OMNIBUS: The $1.3 trillion omnibus spending bill has money for the controversial Yazoo River backwater pumps project that critics say could destroy thousands of acres of wetlands. Photo by the U.S. Army Corps of Engineers

Retiring U.S. Sen. Thad Cochran received some touching tributes from other senators Thursday and will have the federal courthouse in Jackson named after him, the 10th longest serving U.S. Senator.

One thing that he wasn't able to secure on his way out of the Capitol as chairman of the Senate Appropriations Committee was funding in the $1.3 trillion omnibus spending bill for the controversial Yazoo River Backwater Pumps Project.

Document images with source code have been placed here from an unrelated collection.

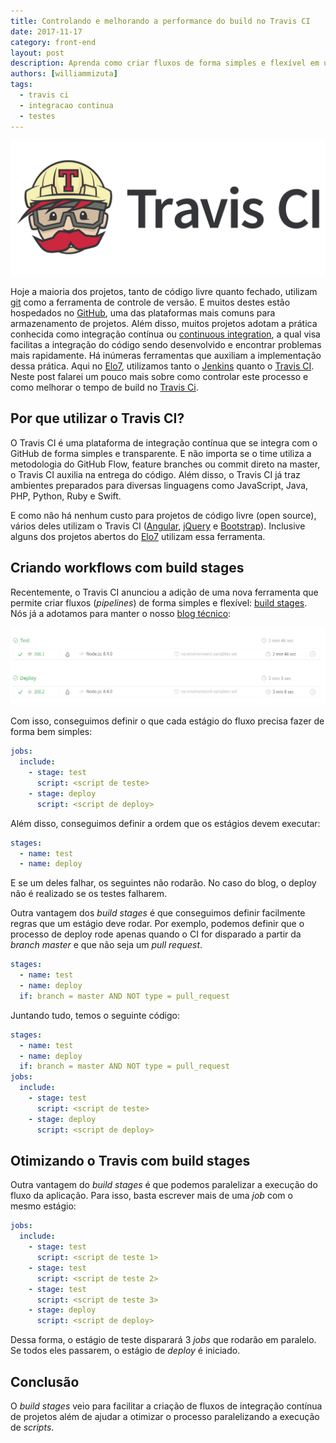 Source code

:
 ```yaml
---
title: Controlando e melhorando a performance do build no Travis CI
date: 2017-11-17
category: front-end
layout: post
description: Aprenda como criar fluxos de forma simples e flexível em uma das ferramentas mais famosas de Integração Contínua: o Travis CI. Além disso, veja  como podemos otimizar o seu tempo de execução.
authors: [williammizuta]
tags:
  - travis ci
  - integracao continua
  - testes
---
```


![Alt "Travis CI"](/images/travis-build-stages-1.png)

Hoje a maioria dos projetos, tanto de código livre quanto fechado, utilizam [git](https://git-scm.com) como a ferramenta de controle de versão. E muitos destes estão hospedados no [GitHub](https://github.com), uma das plataformas mais comuns para armazenamento de projetos. Além disso, muitos projetos adotam a prática conhecida como integração contínua ou [continuous integration](https://martinfowler.com/articles/continuousIntegration.html), a qual visa facilitas a integração do código sendo desenvolvido e encontrar problemas mais rapidamente. Há inúmeras ferramentas que auxiliam a implementação dessa prática. Aqui no [Elo7](https://www.elo7.com.br?utm_source=tech-blog&utm_medium=travis-build-stages), utilizamos tanto o [Jenkins](https://jenkins.io) quanto o [Travis CI](https://travis-ci.org). Neste post falarei um pouco mais sobre como controlar este processo e como melhorar o tempo de build no [Travis Ci](https://travis-ci.org).

## Por que utilizar o Travis CI?
O Travis CI é uma plataforma de integração contínua que se integra com o GitHub de forma simples e transparente. E não importa se o time utiliza a metodologia do GitHub Flow, feature branches ou commit direto na master, o Travis CI auxilia na entrega do código. Além disso, o Travis CI já traz ambientes preparados para diversas linguagens como JavaScript, Java, PHP, Python, Ruby e Swift.

E como não há nenhum custo para projetos de código livre (open source), vários deles utilizam o Travis CI ([Angular](https://travis-ci.org/angular/angular), [jQuery](https://travis-ci.org/jquery/jquery) e [Bootstrap](https://travis-ci.org/twbs/bootstrap)). Inclusive alguns dos projetos abertos do [Elo7](https://travis-ci.org/elo7) utilizam essa ferramenta.

## Criando workflows com build stages
Recentemente, o Travis CI anunciou a adição de uma nova ferramenta que permite criar fluxos (_pipelines_) de forma simples e flexível: [build stages](https://blog.travis-ci.com/2017-05-11-introducing-build-stages). Nós já a adotamos para manter o nosso [blog técnico](https://travis-ci.org/elo7/tech-blog):

![Alt "Build stages do blog"](/images/travis-build-stages-2.png)

Com isso, conseguimos definir o que cada estágio do fluxo precisa fazer de forma bem simples:

```yaml
jobs:
  include:
    - stage: test
      script: <script de teste>
    - stage: deploy
      script: <script de deploy>
```

Além disso, conseguimos definir a ordem que os estágios devem executar:

```yaml
stages:
  - name: test
  - name: deploy
```

E se um deles falhar, os seguintes não rodarão. No caso do blog, o deploy não é realizado se os testes falharem.

Outra vantagem dos _build stages_ é que conseguimos definir facilmente regras que um estágio deve rodar. Por exemplo, podemos definir que o processo de deploy rode apenas quando o CI for disparado a partir da _branch_ _master_ e que não seja um _pull request_.

```yaml
stages:
  - name: test
  - name: deploy
  if: branch = master AND NOT type = pull_request
```

Juntando tudo, temos o seguinte código:

```yaml
stages:
  - name: test
  - name: deploy
  if: branch = master AND NOT type = pull_request
jobs:
  include:
    - stage: test
      script: <script de teste>
    - stage: deploy
      script: <script de deploy>
```

## Otimizando o Travis com build stages

Outra vantagem do _build stages_ é que podemos paralelizar a execução do fluxo da aplicação. Para isso, basta escrever mais de uma _job_ com o mesmo estágio:

```yaml
jobs:
  include:
    - stage: test
      script: <script de teste 1>
    - stage: test
      script: <script de teste 2>
    - stage: test
      script: <script de teste 3>
    - stage: deploy
      script: <script de deploy>
```

Dessa forma, o estágio de teste disparará 3 _jobs_ que rodarão em paralelo. Se todos eles passarem, o estágio de _deploy_ é iniciado.

## Conclusão

O _build stages_ veio para facilitar a criação de fluxos de integração contínua de projetos além de ajudar a otimizar o processo paralelizando a execução de _scripts_.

The 2,235-page omnibus spending package could avert another shutdown, which is looming after today. It would only fund the federal government through September 30, the end of the fiscal year.

President Donald Trump, on his Twitter page, threatened a possible veto of the bill this morning over the much-reduced funding for the wall on the Mexican border and no action to deal with the Deferred Action for Childhood Arrivals program. The Obama administration-created program, which was created in 2012 and Trump has tried unsuccessfully to shutter thanks to several federal court decisions, allowed minor immigrant children meeting certain conditions to receive two years of deferred action on deportment and a work permit.

THREAT: President Donald Trump could possibly veto the $1.3 trillion spending bill that only covers the nation until September 30.

U.S. Rep. Trent Kelly (R-Union) was the only member of the Mississippi congressional delegation to vote against the omnibus spending bill, which passed the House Thursday by a 233-186 margin and the Senate today just after midnight by a 65-32 margin.

The Yazoo Pumps project would have consisted of one of the largest pumping stations ever built — with a pumping capacity of 14,000 cubic feet of floodwater per second — that would removed it from than 630,000 acres of marginal farmland between the Mississippi and Yazoo rivers during floods on the Mississippi River. This area, known as the Yazoo backwater, floods every other year and the pumping station on Steele Bayou would've sent the floodwaters to the Mississippi.

The project was supposed to cost $220 million, with annual maintenance costs running about $2.1 million. The project was torpedoed by the Environmental Protection Agency in 2008 after studies showed that it would've harmed more than 200,000 acres of valuable wetlands, including the Panther Swamp National Wildlife Refuge, the Yazoo National Wildlife Refuge and the Delta National Forest.

The EPA's decision was later confirmed in U.S. federal court in 2011 after defenders of the project mounted a legal challenge to the EPA. The project bubbled up from the muck last last year after Cochran put a rider into a draft appropriations bill that would've not only funded the project, but also shut down any dissent by the courts or regulators over it.